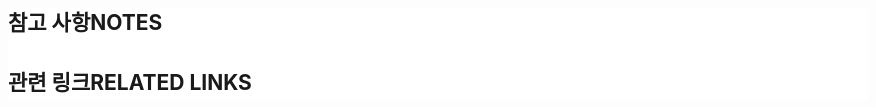 ## <span data-ttu-id="06d88-164">참고 사항</span><span class="sxs-lookup"><span data-stu-id="06d88-164">NOTES</span></span>

## <span data-ttu-id="06d88-165">관련 링크</span><span class="sxs-lookup"><span data-stu-id="06d88-165">RELATED LINKS</span></span>
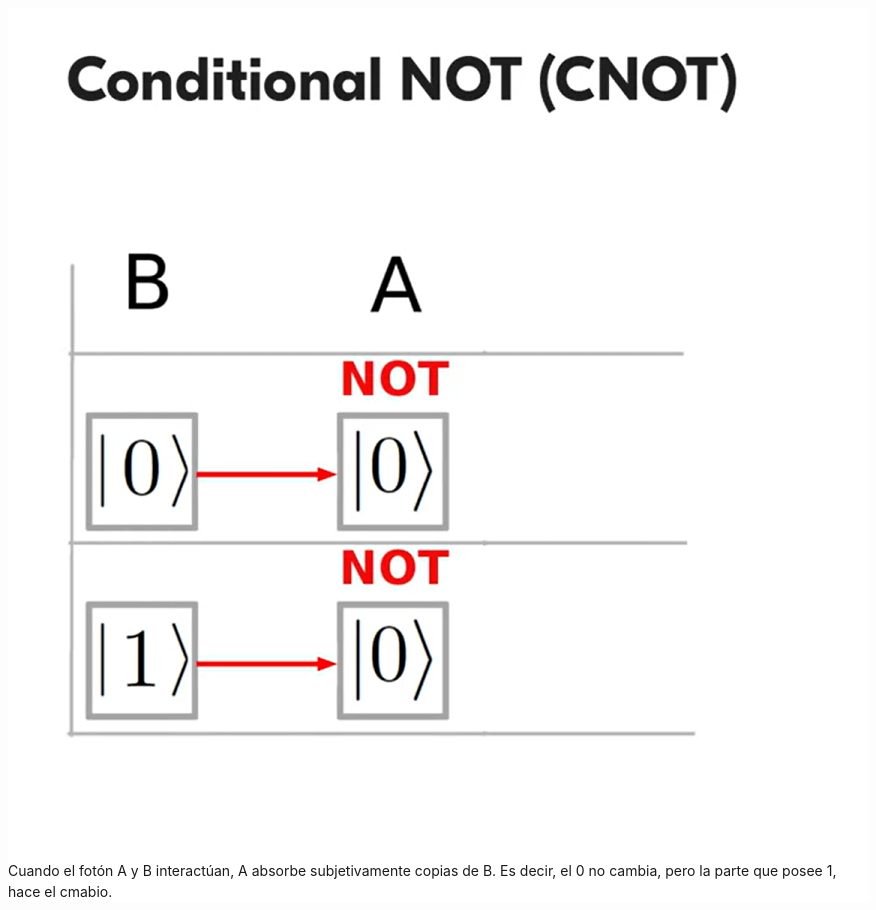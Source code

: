 ![Bloch](_assets/CNOT.PNG)


Cuando el fotón A y B interactúan, A absorbe subjetivamente copias de B. Es decir, el 0 no cambia, pero la parte que posee 1, hace el cmabio.

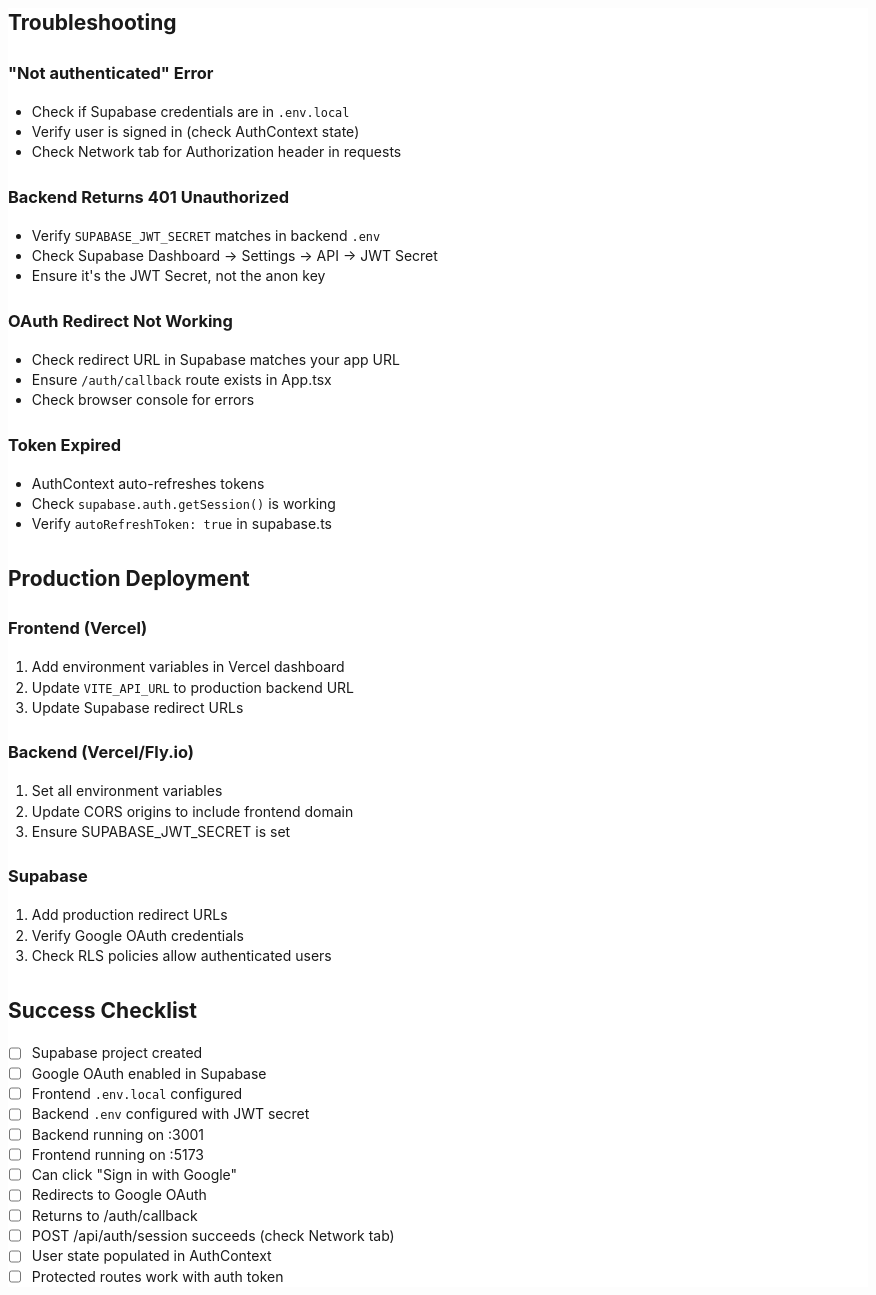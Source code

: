 ## Troubleshooting

### "Not authenticated" Error
- Check if Supabase credentials are in `.env.local`
- Verify user is signed in (check AuthContext state)
- Check Network tab for Authorization header in requests

### Backend Returns 401 Unauthorized
- Verify `SUPABASE_JWT_SECRET` matches in backend `.env`
- Check Supabase Dashboard → Settings → API → JWT Secret
- Ensure it's the JWT Secret, not the anon key

### OAuth Redirect Not Working
- Check redirect URL in Supabase matches your app URL
- Ensure `/auth/callback` route exists in App.tsx
- Check browser console for errors

### Token Expired
- AuthContext auto-refreshes tokens
- Check `supabase.auth.getSession()` is working
- Verify `autoRefreshToken: true` in supabase.ts

## Production Deployment

### Frontend (Vercel)
1. Add environment variables in Vercel dashboard
2. Update `VITE_API_URL` to production backend URL
3. Update Supabase redirect URLs

### Backend (Vercel/Fly.io)
1. Set all environment variables
2. Update CORS origins to include frontend domain
3. Ensure SUPABASE_JWT_SECRET is set

### Supabase
1. Add production redirect URLs
2. Verify Google OAuth credentials
3. Check RLS policies allow authenticated users

## Success Checklist

- [ ] Supabase project created
- [ ] Google OAuth enabled in Supabase
- [ ] Frontend `.env.local` configured
- [ ] Backend `.env` configured with JWT secret
- [ ] Backend running on :3001
- [ ] Frontend running on :5173
- [ ] Can click "Sign in with Google"
- [ ] Redirects to Google OAuth
- [ ] Returns to /auth/callback
- [ ] POST /api/auth/session succeeds (check Network tab)
- [ ] User state populated in AuthContext
- [ ] Protected routes work with auth token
+++
WORK REQUEST:
Show every line of the listing in which the string "matches" can be found.

ANSWER FOR THIS EXERCISE:
- Verify `SUPABASE_JWT_SECRET` matches in backend `.env`
- Check redirect URL in Supabase matches your app URL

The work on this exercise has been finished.